Chauffage : Au feu, les grille-pain

Trop énergivores, les convecteurs électriques sont désormais bannis en construction par la nouvelle réglementation thermique.

Patrick Piro  • 24 janvier 2013 abonné·es

Depuis le 1er janvier, les promoteurs doivent se résoudre à renoncer au chauffage électrique dans les bâtiments d’habitation. Trop énergivores, ils sont recalés par la nouvelle norme en vigueur, la réglementation thermique RT 2012. Les écologistes peuvent se réjouir : absurdité énergétique, le convecteur est depuis des décennies la caution des surcapacités nucléaires françaises.

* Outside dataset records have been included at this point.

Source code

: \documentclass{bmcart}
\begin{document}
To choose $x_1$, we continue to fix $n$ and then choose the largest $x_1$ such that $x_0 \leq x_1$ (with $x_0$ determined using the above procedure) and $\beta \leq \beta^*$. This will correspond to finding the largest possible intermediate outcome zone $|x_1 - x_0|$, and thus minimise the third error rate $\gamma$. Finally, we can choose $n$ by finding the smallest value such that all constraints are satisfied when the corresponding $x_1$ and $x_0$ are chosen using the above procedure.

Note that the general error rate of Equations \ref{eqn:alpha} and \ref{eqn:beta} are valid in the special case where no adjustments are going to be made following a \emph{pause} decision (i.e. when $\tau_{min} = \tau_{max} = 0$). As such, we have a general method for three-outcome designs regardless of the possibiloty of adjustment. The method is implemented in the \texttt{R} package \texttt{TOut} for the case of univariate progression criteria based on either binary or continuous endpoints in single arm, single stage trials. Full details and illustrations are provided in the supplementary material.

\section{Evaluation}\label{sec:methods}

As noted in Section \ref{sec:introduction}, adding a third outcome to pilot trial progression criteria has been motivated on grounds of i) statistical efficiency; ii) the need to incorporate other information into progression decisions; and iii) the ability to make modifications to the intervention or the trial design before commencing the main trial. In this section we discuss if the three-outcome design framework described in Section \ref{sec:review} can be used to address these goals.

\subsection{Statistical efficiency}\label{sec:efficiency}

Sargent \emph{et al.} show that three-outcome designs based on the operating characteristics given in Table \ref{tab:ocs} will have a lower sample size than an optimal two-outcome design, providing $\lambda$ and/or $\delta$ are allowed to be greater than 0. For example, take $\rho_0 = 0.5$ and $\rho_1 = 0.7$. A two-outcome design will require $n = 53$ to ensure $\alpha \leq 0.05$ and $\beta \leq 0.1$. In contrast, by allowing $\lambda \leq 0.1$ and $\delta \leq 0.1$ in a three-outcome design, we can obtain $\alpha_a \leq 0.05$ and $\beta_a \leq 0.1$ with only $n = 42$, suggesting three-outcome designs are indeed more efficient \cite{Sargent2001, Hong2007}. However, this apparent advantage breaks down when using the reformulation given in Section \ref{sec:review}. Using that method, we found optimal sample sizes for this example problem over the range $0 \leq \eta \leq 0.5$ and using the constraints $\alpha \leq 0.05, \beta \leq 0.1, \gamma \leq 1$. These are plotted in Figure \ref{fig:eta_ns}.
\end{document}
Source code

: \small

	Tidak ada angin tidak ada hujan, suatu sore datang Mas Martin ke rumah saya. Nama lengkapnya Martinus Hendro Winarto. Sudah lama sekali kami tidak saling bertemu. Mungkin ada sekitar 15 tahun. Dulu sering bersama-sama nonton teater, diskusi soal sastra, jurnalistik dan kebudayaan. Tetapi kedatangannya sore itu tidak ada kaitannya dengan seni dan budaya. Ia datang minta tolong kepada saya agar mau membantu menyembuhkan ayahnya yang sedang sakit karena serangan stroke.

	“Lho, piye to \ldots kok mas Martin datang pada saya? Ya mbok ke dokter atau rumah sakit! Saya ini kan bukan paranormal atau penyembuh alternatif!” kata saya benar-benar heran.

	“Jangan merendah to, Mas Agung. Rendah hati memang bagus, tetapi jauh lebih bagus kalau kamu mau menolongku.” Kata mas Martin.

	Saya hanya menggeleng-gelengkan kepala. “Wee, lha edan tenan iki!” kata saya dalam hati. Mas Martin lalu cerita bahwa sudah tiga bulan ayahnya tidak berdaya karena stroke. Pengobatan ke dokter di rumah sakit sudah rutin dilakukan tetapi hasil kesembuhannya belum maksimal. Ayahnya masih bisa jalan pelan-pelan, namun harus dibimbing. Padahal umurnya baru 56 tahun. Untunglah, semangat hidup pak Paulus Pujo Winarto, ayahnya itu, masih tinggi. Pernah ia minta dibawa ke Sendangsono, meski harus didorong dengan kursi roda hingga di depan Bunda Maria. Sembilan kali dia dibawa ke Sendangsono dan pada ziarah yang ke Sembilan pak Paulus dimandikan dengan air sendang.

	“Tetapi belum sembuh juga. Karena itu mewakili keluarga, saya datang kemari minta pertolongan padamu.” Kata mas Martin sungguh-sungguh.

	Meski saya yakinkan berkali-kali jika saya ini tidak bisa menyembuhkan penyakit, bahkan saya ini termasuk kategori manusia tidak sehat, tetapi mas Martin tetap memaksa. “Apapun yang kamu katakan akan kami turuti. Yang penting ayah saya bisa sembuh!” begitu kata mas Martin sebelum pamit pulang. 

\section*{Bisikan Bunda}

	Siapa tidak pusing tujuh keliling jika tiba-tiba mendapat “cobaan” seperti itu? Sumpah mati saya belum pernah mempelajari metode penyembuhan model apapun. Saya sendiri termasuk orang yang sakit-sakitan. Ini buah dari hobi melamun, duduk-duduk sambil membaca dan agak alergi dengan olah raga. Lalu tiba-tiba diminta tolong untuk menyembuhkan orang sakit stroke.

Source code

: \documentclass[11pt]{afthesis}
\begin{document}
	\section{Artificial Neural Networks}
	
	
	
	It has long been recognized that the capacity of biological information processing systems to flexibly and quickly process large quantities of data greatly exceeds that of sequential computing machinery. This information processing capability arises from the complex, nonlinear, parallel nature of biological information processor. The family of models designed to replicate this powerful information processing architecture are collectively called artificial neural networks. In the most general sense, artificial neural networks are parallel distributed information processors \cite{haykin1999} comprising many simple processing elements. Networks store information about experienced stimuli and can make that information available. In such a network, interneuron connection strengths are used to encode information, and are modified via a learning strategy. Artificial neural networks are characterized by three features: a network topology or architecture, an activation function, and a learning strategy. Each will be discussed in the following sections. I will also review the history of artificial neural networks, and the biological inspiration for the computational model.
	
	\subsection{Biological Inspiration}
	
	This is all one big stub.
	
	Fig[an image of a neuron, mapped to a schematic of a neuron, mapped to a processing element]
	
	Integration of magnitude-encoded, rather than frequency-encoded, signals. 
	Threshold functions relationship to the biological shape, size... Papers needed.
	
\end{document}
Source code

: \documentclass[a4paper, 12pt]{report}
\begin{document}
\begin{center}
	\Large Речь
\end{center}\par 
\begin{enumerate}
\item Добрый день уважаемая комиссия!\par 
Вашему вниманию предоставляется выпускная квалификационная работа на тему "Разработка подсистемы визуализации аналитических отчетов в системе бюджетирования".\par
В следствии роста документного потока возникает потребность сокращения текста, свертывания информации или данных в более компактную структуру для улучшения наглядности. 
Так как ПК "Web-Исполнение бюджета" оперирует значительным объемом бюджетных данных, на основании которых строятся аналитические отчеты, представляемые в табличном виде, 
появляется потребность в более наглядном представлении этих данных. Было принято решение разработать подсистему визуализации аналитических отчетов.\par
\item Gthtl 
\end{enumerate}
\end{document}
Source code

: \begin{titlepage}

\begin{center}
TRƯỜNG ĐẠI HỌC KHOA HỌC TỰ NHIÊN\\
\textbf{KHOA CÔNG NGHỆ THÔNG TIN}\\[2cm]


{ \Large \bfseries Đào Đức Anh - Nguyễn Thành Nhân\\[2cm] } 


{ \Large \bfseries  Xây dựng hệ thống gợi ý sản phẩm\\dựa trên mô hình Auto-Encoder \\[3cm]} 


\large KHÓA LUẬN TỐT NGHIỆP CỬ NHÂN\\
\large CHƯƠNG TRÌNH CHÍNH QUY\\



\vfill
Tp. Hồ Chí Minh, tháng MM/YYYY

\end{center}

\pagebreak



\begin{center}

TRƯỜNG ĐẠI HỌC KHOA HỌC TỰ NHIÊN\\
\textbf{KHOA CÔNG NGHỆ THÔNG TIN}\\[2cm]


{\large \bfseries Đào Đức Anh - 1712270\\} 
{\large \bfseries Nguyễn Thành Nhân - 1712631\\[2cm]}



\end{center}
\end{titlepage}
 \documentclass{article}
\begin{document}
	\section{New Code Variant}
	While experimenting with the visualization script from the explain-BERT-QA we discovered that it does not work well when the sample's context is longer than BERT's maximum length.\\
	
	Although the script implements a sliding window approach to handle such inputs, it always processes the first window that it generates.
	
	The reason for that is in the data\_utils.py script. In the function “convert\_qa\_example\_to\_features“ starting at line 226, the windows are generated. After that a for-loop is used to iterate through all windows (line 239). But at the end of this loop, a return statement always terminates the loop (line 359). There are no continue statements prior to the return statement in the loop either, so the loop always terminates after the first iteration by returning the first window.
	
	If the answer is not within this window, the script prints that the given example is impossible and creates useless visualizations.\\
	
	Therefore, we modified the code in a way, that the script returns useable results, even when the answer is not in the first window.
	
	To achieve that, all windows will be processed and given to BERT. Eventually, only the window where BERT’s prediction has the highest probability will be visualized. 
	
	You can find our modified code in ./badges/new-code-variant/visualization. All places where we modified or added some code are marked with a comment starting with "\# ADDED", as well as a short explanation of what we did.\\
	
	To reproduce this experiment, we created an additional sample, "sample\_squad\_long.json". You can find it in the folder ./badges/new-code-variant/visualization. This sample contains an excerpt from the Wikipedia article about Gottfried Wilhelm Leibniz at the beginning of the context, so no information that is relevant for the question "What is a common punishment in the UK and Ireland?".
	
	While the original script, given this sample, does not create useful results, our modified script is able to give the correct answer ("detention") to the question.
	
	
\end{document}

Pour justifier le déploiement de son parc (58 réacteurs), EDF a très tôt promu la généralisation du chauffage électrique afin d’absorber le surplus de mégawattheures produits. Depuis une dizaine d’années, l’électricien a même intensifié son offensive, à coup de subventions. Aujourd’hui, 33 % de l’habitat français est équipé de convecteurs ou de systèmes apparentés. Des « grille-pain », comme leurs détracteurs les désignent : ils fonctionnent par l’échauffement d’une simple résistance à filaments traversée par un courant électrique. Le bilan énergétique est déplorable. Pour délivrer 1 kilowattheure (kWh) électrique chez un client, la filière nucléaire (75 % de la production française) consomme environ 3 kWh d’énergie primaire. Or, la RT 2012, en application des résolutions du Grenelle de l’environnement, durcit fortement les exigences de sobriété dans la construction neuve.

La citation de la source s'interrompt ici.